By Fareed Zakaria, CNN
America's health care system is really a mess. It is partly free enterprise, partly state-subsidized and overall highly inefficient in delivering quality care at a reasonable price.
I am a big fan of the free market. I think it has an almost magical ability to allocate resources and generate growth. But precisely because it is so powerful, in places where it doesn't work well, it can cause huge distortions.
The Nobel Prize-winning economist, Kenneth Arrow, outlined in the 1960s why markets don't work well when it comes to health care. He explained that people don't know when they will need health care and that when they do need it, the cost is often prohibitive. This means you need some kind of insurance or a government-run system.
Now, if we decided as a society that it is OK that when people suddenly discover they need health care, they can only get it if they can pay for it - that would work, but it would mean that the vast majority of Americans wouldn't be able to pay for a triple bypass or a hip replacement when they would need it.
The market would work, just as it works for BMW cars - people who can afford it can get it, people who can’t, won’t. But every rich country in the world - and many not so rich ones - have decided that every citizen should have access to basic health care and given that, a pure free market model simply cannot work (and remember, even if one were to have only a catastrophic insurance model, that's where all the costs are.)
Just 5% of the patients in the U.S. account for fifty percent of all health care costs - mostly the chronically ill - and taking care of these catastrophic illnesses is what drives up American costs.

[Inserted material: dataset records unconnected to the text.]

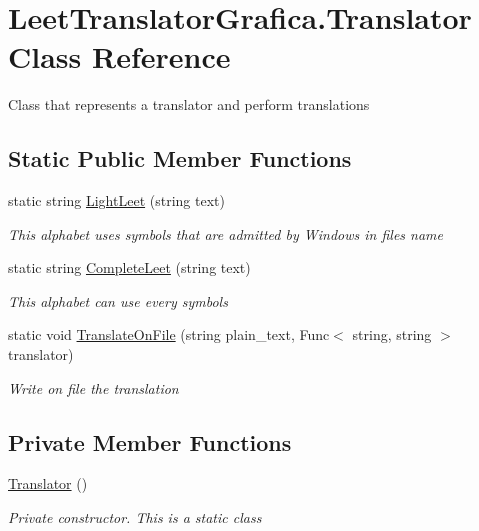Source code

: \hypertarget{class_leet_translator_grafica_1_1_translator}{}\section{Leet\+Translator\+Grafica.\+Translator Class Reference}
\label{class_leet_translator_grafica_1_1_translator}


Class that represents a translator and perform translations  


\subsection*{Static Public Member Functions}
\begin{DoxyCompactItemize}
\item 
static string \mbox{\hyperlink{class_leet_translator_grafica_1_1_translator_a5f13acd40cb9def2c45b69f98bd8935d}{Light\+Leet}} (string text)
\begin{DoxyCompactList}\small\item\em This alphabet uses symbols that are admitted by Windows in files\textquotesingle{} name \end{DoxyCompactList}\item 
static string \mbox{\hyperlink{class_leet_translator_grafica_1_1_translator_a0538325327e6153ea9d9ed2abbcf04aa}{Complete\+Leet}} (string text)
\begin{DoxyCompactList}\small\item\em This alphabet can use every symbols \end{DoxyCompactList}\item 
static void \mbox{\hyperlink{class_leet_translator_grafica_1_1_translator_a703defc4c40ffed8c59117dbabea532c}{Translate\+On\+File}} (string plain\+\_\+text, Func$<$ string, string $>$ translator)
\begin{DoxyCompactList}\small\item\em Write on file the translation \end{DoxyCompactList}\end{DoxyCompactItemize}
\subsection*{Private Member Functions}
\begin{DoxyCompactItemize}
\item 
\mbox{\hyperlink{class_leet_translator_grafica_1_1_translator_aa672be9ffa2be49533832a54185a86c5}{Translator}} ()
\begin{DoxyCompactList}\small\item\em Private constructor. This is a static class \end{DoxyCompactList}\end{DoxyCompactItemize}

A general insurance system can only work if everyone is insured. That's what the Swiss and Taiwanese found out. Otherwise, only the people who are sick will want to buy insurance and the insurance companies will spend most of their time and effort trying to kick sick people out of the system and denying coverage to those who might get sick.
That's why the Heritage Foundation, a conservative think tank, came up with the idea of an individual mandate, requiring that people buy health insurance in exactly the same way that people are required to buy car insurance.
That's why Mitt Romney chose this model as a market-friendly system for Massachusetts when he was governor. And that's why Newt Gingrich praised the Massachusetts model as the most important step forward in health care in years.
The Obama health care plan is not perfect by any measure. It still maintains the connection between employment and health care, which is massively inefficient and a huge burden on American business.
While businesses often talk about the need to reduce regulations to be competitive globally - a cause I support - they strangely rarely talk about their single biggest handicap against global competitors.
American companies have to pay high tens of billions of dollars to provide health care for their employees and former employees while their German, Canadian, Japanese, and British counterparts pay nothing - zero - in health care costs.
The Obama health care bill expands access to 30 million Americans. That's good economics and also the right thing to do, but it does little by way of controlling costs.
There are several experiments and pilot programs in it. There are new trends emerging, but little in the way of systemic cost controls. That's largely a failure of nerve amongst the entire political establishment.
Every expert realizes that no matter what the system of health, you will need to have some kind of board that decides that some things are covered and others are not.
This has been demagogued as “death panels” when it is really the only sensible way to make the system work. No one is saying that you can't get any procedure you want - merely that there are some that your insurance doesn't pay for.
The other unusual aspect of health care, Kenneth Arrow points out, is that the buyers really don't have much knowledge.
You can decide that you don't want a new car, or can comparison shop for a new TV, but you can't decide that you don't want a bypass.
That's why costs have come down in optional areas like LASIK surgery but not in ones where the consumer really can't walk away.
There are powerful ways to incorporate the discipline of the market to make providers lower costs, but the key, as Atul Gawande points out, is to give doctors and hospitals an incentive to make you healthy rather than the current approach where they make money if you are unhealthy and need lots of heroic procedures.
A final thought: One can reason from first principles and that's a good thing but you must also reason from facts on the ground. The fact is that all rich countries try to provide affordable health care for their citizens in some way or the other.
All of them - including free market havens like Taiwan - have found that they need to use an insurance or government-sponsored model. All of them provide universal health care at much, much lower costs than we do.
The United States has the most marketized system in the world and the most expensive and inefficient one with bad outcomes and low levels of customer satisfaction.
Maybe there's a theoretic model out there that would work, but right now, in the world we are living in, some kind of mixed, messy health care system is what we have and our task is not to abolish it in favor of a utopia but to improve it so that Americans can get good care at reasonable prices - like so much of the rest of the world.